DATA IN THIS EXERCISE:
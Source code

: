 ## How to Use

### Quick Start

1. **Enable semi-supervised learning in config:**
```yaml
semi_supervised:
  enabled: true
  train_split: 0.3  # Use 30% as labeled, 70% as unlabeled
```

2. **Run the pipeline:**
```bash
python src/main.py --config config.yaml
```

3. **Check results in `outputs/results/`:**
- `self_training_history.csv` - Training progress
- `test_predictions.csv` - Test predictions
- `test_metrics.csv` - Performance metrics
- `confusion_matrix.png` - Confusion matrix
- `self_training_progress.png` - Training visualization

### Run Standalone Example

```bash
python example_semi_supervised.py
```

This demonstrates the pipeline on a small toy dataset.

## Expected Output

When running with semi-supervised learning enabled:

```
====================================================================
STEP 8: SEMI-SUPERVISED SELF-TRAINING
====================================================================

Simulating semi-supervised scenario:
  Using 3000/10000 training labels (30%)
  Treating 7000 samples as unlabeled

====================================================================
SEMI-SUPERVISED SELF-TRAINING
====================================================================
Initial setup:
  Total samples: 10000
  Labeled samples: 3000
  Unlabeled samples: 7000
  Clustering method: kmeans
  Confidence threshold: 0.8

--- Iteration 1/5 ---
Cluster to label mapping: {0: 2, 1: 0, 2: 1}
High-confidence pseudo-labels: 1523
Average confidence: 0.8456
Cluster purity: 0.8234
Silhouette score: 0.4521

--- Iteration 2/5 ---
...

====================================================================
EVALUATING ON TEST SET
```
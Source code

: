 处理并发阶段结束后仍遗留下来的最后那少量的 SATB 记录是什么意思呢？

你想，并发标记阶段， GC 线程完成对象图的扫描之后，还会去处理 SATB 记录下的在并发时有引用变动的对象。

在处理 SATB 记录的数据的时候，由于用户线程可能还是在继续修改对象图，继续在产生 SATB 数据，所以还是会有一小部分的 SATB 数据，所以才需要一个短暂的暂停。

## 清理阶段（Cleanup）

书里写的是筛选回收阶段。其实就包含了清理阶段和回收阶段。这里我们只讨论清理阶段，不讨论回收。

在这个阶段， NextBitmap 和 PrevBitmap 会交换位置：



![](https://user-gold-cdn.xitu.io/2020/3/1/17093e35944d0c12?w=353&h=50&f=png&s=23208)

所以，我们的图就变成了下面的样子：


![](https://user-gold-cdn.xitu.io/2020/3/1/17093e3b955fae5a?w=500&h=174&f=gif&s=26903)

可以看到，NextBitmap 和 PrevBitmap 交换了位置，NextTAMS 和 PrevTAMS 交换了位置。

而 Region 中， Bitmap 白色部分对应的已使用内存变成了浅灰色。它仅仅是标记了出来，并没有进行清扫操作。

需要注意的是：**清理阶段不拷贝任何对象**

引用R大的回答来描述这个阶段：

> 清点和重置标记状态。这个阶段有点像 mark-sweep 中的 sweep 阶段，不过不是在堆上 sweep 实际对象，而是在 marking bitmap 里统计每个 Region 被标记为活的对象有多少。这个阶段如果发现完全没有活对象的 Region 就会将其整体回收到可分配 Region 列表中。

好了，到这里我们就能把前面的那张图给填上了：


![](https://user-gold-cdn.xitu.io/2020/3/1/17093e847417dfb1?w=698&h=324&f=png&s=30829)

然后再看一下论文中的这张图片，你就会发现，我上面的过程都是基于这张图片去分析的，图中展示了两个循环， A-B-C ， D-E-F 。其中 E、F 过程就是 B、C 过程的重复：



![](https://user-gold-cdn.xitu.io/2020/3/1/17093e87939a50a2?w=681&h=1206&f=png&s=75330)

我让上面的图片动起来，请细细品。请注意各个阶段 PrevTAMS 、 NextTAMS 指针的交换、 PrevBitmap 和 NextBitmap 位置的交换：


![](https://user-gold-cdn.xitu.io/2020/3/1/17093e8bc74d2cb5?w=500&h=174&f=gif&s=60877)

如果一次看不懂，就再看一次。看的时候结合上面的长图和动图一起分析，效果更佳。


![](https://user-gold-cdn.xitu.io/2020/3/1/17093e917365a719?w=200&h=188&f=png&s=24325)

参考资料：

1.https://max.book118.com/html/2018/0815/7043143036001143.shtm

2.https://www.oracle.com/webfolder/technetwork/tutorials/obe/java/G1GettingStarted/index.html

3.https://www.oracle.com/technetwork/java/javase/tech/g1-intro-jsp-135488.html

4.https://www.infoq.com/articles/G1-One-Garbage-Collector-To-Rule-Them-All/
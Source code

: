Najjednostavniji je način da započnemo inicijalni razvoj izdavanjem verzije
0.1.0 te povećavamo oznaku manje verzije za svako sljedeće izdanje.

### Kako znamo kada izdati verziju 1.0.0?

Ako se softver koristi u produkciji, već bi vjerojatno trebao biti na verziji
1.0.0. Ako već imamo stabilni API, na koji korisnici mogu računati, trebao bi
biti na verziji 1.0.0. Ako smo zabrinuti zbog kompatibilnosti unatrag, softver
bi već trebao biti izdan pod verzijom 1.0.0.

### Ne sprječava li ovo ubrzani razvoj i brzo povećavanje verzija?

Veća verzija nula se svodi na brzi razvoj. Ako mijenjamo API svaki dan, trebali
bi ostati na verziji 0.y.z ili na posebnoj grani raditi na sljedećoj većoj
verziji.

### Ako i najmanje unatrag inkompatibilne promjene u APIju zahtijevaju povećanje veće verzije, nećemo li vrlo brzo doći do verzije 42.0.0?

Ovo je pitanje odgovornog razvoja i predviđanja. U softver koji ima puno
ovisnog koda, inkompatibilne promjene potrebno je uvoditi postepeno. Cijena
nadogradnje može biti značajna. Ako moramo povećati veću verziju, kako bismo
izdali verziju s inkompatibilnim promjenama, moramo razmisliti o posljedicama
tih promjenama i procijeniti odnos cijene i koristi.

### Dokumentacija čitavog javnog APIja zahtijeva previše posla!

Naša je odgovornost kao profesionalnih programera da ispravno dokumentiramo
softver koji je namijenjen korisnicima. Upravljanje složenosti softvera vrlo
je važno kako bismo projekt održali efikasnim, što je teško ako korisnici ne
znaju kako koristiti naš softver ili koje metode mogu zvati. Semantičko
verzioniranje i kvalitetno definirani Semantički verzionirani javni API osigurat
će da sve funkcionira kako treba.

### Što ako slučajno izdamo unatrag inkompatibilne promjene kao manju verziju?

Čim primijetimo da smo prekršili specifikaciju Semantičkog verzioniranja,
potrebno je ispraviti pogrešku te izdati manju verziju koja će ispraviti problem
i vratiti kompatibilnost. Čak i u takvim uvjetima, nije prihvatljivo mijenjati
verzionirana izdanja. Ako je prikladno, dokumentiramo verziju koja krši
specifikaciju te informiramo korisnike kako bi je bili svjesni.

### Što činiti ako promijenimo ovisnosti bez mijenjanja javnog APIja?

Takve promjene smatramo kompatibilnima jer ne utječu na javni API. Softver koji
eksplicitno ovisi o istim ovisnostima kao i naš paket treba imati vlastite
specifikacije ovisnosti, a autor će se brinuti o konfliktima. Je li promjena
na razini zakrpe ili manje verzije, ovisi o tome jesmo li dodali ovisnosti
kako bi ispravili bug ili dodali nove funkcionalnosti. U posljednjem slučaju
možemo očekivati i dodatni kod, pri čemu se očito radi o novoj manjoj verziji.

ABOUT THIS EXERCISE: Where a line above holds the word "enabled", copy it.

ANSWER TO THE PROBLEM:
  enabled: true
When running with semi-supervised learning enabled:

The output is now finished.